== Problem details ==
Below are records that must be duplicated exactly.

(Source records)
:::::

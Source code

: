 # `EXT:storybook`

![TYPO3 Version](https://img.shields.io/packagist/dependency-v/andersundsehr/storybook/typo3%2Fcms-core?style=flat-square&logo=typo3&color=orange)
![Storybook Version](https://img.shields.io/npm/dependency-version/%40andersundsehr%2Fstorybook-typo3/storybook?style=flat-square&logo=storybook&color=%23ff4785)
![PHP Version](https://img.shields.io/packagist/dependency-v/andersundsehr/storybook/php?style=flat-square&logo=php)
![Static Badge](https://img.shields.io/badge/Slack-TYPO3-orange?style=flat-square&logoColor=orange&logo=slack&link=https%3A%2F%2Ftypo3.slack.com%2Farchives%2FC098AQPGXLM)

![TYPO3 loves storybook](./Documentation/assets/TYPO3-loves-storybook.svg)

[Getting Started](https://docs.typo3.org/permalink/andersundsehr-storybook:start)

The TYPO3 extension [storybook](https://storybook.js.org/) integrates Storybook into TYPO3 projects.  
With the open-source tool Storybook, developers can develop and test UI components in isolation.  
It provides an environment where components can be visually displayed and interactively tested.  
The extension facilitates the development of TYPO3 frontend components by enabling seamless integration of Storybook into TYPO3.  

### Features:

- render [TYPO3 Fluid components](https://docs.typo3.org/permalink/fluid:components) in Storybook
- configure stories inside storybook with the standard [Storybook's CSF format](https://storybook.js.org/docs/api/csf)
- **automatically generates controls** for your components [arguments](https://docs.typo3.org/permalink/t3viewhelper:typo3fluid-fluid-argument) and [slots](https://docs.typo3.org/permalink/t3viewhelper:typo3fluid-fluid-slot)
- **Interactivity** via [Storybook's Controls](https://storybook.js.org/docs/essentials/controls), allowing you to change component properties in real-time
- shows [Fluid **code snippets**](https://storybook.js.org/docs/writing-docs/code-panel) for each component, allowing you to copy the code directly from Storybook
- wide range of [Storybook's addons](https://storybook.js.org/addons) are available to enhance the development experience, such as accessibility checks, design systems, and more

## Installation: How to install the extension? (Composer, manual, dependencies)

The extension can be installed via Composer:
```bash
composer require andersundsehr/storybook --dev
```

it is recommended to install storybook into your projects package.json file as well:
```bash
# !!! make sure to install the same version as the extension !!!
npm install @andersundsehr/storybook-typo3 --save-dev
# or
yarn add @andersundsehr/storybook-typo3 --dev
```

:::::

== Result below ==
Source code

: # `EXT:storybook`

![TYPO3 Version](https://img.shields.io/packagist/dependency-v/andersundsehr/storybook/typo3%2Fcms-core?style=flat-square&logo=typo3&color=orange)
![Storybook Version](https://img.shields.io/npm/dependency-version/%40andersundsehr%2Fstorybook-typo3/storybook?style=flat-square&logo=storybook&color=%23ff4785)
![PHP Version](https://img.shields.io/packagist/dependency-v/andersundsehr/storybook/php?style=flat-square&logo=php)
![Static Badge](https://img.shields.io/badge/Slack-TYPO3-orange?style=flat-square&logoColor=orange&logo=slack&link=https%3A%2F%2Ftypo3.slack.com%2Farchives%2FC098AQPGXLM)

![TYPO3 loves storybook](./Documentation/assets/TYPO3-loves-storybook.svg)

[Getting Started](https://docs.typo3.org/permalink/andersundsehr-storybook:start)

The TYPO3 extension [storybook](https://storybook.js.org/) integrates Storybook into TYPO3 projects.  
With the open-source tool Storybook, developers can develop and test UI components in isolation.  
It provides an environment where components can be visually displayed and interactively tested.  
The extension facilitates the development of TYPO3 frontend components by enabling seamless integration of Storybook into TYPO3.  

### Features:

- render [TYPO3 Fluid components](https://docs.typo3.org/permalink/fluid:components) in Storybook
- configure stories inside storybook with the standard [Storybook's CSF format](https://storybook.js.org/docs/api/csf)
- **automatically generates controls** for your components [arguments](https://docs.typo3.org/permalink/t3viewhelper:typo3fluid-fluid-argument) and [slots](https://docs.typo3.org/permalink/t3viewhelper:typo3fluid-fluid-slot)
- **Interactivity** via [Storybook's Controls](https://storybook.js.org/docs/essentials/controls), allowing you to change component properties in real-time
- shows [Fluid **code snippets**](https://storybook.js.org/docs/writing-docs/code-panel) for each component, allowing you to copy the code directly from Storybook
- wide range of [Storybook's addons](https://storybook.js.org/addons) are available to enhance the development experience, such as accessibility checks, design systems, and more

## Installation: How to install the extension? (Composer, manual, dependencies)

The extension can be installed via Composer:
```bash
composer require andersundsehr/storybook --dev
```

it is recommended to install storybook into your projects package.json file as well:
```bash
# !!! make sure to install the same version as the extension !!!
npm install @andersundsehr/storybook-typo3 --save-dev
# or
yarn add @andersundsehr/storybook-typo3 --dev
```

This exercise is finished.